オーストラリアにあるロイヤルメルボルン工科大学の研究チームが、使用済みのコーヒーの出がらしを使うことで、コンクリートの強度を30%向上させる技術を開発したと発表しました。研究チームは、この技術がコンクリートの強度問題だけでなく、気候変動の原因となる有機廃棄物の処理問題も解決できると期待しています。

Transforming spent coffee grounds into a valuable resource for the enhancement of concrete strength - ScienceDirect

https://doi.org/10.1016/j.jclepro.2023.138205



Coffee offers performance boost for concrete - RMIT University

https://www.rmit.edu.au/news/all-news/2023/aug/coffee-concrete



Coffee offers performance boost for concrete | RMIT University - YouTube

ロイヤルメルボルン工科大学によると、コーヒーを入れた後に残る出がらしのゴミは、オーストラリアだけで毎年7500万kgも排出されており、そのほとんどが埋め立て処分されているとのこと。また、世界全体で見るとコーヒーの出がらしは年間100億kgもゴミとして排出されているそうです。こうした有機廃棄物の処理は、気候変動の原因となるメタンや二酸化炭素などの温室効果ガスを大量に排出するため、環境問題にもなっています。



ロイヤルメルボルン工科大学の博士研究員であるラジーブ・ロイチャンド氏は、コーヒーの出がらしを無酸素状態かつ350℃という高温で加熱して炭化させ、バイオ炭を生成しました。

以下の写真の左下がコーヒーの出がらしで、右下がバイオ炭です。研究チームによれば、コーヒーの出がらし7万5000トンから、約2万2500トンのバイオ炭が生成されるとのこと。

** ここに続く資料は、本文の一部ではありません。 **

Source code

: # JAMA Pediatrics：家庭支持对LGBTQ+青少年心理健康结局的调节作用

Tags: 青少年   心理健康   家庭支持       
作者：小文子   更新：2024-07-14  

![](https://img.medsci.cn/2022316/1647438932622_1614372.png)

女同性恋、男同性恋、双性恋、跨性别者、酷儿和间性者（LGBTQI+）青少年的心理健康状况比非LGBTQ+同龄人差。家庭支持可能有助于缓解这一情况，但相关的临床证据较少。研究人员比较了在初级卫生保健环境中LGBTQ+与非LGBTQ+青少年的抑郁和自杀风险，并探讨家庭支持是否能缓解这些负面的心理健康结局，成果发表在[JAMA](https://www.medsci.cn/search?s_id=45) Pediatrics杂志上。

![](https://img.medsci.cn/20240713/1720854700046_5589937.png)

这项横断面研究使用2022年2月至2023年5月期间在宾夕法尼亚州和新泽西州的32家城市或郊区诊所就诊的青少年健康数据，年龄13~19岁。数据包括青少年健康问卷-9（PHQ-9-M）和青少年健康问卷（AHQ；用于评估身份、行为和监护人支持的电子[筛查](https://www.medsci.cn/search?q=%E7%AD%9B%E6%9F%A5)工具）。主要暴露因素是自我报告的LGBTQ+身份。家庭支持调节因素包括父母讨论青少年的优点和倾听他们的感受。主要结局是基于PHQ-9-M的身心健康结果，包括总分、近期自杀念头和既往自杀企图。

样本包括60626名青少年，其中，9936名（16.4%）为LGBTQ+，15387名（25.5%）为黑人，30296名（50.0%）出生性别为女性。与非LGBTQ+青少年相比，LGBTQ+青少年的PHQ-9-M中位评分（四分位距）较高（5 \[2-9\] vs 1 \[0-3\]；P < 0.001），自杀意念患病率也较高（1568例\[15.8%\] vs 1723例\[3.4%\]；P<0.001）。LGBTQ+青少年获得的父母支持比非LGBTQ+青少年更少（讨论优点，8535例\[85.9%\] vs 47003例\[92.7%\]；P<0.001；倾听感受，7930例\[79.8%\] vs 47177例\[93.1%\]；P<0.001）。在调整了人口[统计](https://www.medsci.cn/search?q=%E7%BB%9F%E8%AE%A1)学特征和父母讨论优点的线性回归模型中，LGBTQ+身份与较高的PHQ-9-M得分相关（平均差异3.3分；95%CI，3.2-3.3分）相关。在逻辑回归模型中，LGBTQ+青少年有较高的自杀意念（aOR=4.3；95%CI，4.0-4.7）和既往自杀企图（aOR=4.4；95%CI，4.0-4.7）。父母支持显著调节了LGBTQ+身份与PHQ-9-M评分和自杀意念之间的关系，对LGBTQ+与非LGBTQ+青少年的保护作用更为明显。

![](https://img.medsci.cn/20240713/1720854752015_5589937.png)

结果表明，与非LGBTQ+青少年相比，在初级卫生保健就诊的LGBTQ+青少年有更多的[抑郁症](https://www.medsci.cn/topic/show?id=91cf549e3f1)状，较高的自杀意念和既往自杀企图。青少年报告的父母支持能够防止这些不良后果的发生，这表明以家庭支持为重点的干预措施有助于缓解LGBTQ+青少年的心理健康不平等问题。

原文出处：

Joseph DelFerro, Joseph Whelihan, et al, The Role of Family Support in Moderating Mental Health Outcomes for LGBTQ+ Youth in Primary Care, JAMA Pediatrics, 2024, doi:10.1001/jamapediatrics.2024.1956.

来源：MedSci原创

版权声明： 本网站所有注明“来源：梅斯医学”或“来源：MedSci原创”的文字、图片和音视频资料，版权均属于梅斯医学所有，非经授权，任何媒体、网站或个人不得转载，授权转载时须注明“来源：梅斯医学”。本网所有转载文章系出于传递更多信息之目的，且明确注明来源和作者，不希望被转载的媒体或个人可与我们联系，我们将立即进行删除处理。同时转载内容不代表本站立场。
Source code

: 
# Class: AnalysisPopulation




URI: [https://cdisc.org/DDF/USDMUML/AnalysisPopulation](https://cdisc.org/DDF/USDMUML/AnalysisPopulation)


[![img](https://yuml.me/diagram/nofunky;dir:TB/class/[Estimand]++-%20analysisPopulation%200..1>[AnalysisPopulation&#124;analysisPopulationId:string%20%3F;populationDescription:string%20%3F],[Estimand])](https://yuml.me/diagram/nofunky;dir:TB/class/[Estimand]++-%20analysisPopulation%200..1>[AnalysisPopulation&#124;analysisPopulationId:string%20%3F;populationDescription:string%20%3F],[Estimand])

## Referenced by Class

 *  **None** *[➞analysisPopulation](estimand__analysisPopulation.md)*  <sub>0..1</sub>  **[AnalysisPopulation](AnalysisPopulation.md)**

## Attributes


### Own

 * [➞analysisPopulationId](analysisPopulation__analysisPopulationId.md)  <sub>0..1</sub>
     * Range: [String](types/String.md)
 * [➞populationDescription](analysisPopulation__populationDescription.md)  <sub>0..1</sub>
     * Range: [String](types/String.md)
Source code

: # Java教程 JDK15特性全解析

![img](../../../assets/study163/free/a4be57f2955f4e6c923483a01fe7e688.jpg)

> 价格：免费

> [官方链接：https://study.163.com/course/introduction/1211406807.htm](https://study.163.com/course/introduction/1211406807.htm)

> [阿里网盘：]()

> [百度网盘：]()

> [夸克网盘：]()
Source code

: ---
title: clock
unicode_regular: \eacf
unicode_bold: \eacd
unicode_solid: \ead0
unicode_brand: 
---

そして、コンクリートに混ぜる砂の15%をコーヒー出がらし由来のバイオ炭に置き換えたところ、強度が29.3%向上したと報告されています。



研究チームのリーダーであるジー・リー教授は、コーヒーの出がらし由来のバイオ炭はコンクリートの製造に使われる砂と置き換えることができるとのこと。リー教授は「建設業界でコンクリートの需要が急速に高まっており、世界中で毎年500億トンもの天然の砂が採取されています。こうした砂は川床や堤防から採取されていますが、環境にも大きな悪影響を与えています」と述べ、コーヒーの出がらしを再利用することが環境問題の解決につながると主張しました。